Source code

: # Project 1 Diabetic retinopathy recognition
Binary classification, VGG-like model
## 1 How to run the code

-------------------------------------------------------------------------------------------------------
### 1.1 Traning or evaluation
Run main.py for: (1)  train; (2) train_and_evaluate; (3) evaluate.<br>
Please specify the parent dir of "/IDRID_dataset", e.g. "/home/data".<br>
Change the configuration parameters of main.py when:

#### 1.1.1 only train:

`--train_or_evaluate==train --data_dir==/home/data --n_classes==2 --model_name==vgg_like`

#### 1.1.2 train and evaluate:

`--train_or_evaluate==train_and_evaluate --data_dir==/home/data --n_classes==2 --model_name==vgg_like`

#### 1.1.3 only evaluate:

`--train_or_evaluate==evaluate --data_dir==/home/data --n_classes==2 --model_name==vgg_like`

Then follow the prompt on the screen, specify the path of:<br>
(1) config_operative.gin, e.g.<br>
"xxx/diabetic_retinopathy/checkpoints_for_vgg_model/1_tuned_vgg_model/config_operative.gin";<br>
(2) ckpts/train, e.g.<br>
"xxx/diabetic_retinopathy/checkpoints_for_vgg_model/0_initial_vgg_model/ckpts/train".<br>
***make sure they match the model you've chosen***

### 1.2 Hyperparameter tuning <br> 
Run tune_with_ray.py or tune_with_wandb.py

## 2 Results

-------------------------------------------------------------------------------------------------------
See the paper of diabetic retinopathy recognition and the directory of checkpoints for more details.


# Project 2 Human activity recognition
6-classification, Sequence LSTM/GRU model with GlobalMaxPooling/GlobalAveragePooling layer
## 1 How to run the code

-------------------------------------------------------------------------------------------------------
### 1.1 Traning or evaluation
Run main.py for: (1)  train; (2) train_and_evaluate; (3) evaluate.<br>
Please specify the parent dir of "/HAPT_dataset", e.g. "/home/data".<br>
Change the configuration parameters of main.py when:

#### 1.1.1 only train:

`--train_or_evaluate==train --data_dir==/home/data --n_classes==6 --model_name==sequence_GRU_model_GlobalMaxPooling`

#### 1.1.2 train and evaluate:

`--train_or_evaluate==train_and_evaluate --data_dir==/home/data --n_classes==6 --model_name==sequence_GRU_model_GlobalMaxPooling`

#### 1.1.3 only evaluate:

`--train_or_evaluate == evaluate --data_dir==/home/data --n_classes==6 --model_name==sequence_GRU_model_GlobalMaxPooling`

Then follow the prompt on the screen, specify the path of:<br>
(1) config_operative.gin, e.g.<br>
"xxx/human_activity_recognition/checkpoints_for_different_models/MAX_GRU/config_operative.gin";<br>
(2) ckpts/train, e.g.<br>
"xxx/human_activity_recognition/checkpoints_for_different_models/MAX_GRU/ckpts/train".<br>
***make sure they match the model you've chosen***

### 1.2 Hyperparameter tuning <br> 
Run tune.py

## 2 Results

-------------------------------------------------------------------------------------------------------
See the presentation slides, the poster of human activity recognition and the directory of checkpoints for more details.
________
HOW TO COMPLETE THIS TASK: Every line in the listing above should be repeated exactly.

FINISHED EXERCISE:
Source code

: # Project 1 Diabetic retinopathy recognition
Binary classification, VGG-like model
## 1 How to run the code

-------------------------------------------------------------------------------------------------------
### 1.1 Traning or evaluation
Run main.py for: (1)  train; (2) train_and_evaluate; (3) evaluate.<br>
Please specify the parent dir of "/IDRID_dataset", e.g. "/home/data".<br>
Change the configuration parameters of main.py when:

#### 1.1.1 only train:

`--train_or_evaluate==train --data_dir==/home/data --n_classes==2 --model_name==vgg_like`

#### 1.1.2 train and evaluate:

`--train_or_evaluate==train_and_evaluate --data_dir==/home/data --n_classes==2 --model_name==vgg_like`

#### 1.1.3 only evaluate:

`--train_or_evaluate==evaluate --data_dir==/home/data --n_classes==2 --model_name==vgg_like`

Then follow the prompt on the screen, specify the path of:<br>
(1) config_operative.gin, e.g.<br>
"xxx/diabetic_retinopathy/checkpoints_for_vgg_model/1_tuned_vgg_model/config_operative.gin";<br>
(2) ckpts/train, e.g.<br>
"xxx/diabetic_retinopathy/checkpoints_for_vgg_model/0_initial_vgg_model/ckpts/train".<br>
***make sure they match the model you've chosen***

### 1.2 Hyperparameter tuning <br> 
Run tune_with_ray.py or tune_with_wandb.py

## 2 Results

-------------------------------------------------------------------------------------------------------
See the paper of diabetic retinopathy recognition and the directory of checkpoints for more details.


# Project 2 Human activity recognition
6-classification, Sequence LSTM/GRU model with GlobalMaxPooling/GlobalAveragePooling layer
## 1 How to run the code

-------------------------------------------------------------------------------------------------------
### 1.1 Traning or evaluation
Run main.py for: (1)  train; (2) train_and_evaluate; (3) evaluate.<br>
Please specify the parent dir of "/HAPT_dataset", e.g. "/home/data".<br>
Change the configuration parameters of main.py when:

#### 1.1.1 only train:

`--train_or_evaluate==train --data_dir==/home/data --n_classes==6 --model_name==sequence_GRU_model_GlobalMaxPooling`

#### 1.1.2 train and evaluate:

`--train_or_evaluate==train_and_evaluate --data_dir==/home/data --n_classes==6 --model_name==sequence_GRU_model_GlobalMaxPooling`

#### 1.1.3 only evaluate:

`--train_or_evaluate == evaluate --data_dir==/home/data --n_classes==6 --model_name==sequence_GRU_model_GlobalMaxPooling`

Then follow the prompt on the screen, specify the path of:<br>
(1) config_operative.gin, e.g.<br>
"xxx/human_activity_recognition/checkpoints_for_different_models/MAX_GRU/config_operative.gin";<br>
(2) ckpts/train, e.g.<br>
"xxx/human_activity_recognition/checkpoints_for_different_models/MAX_GRU/ckpts/train".<br>
***make sure they match the model you've chosen***

### 1.2 Hyperparameter tuning <br> 
Run tune.py

## 2 Results

-------------------------------------------------------------------------------------------------------
See the presentation slides, the poster of human activity recognition and the directory of checkpoints for more details.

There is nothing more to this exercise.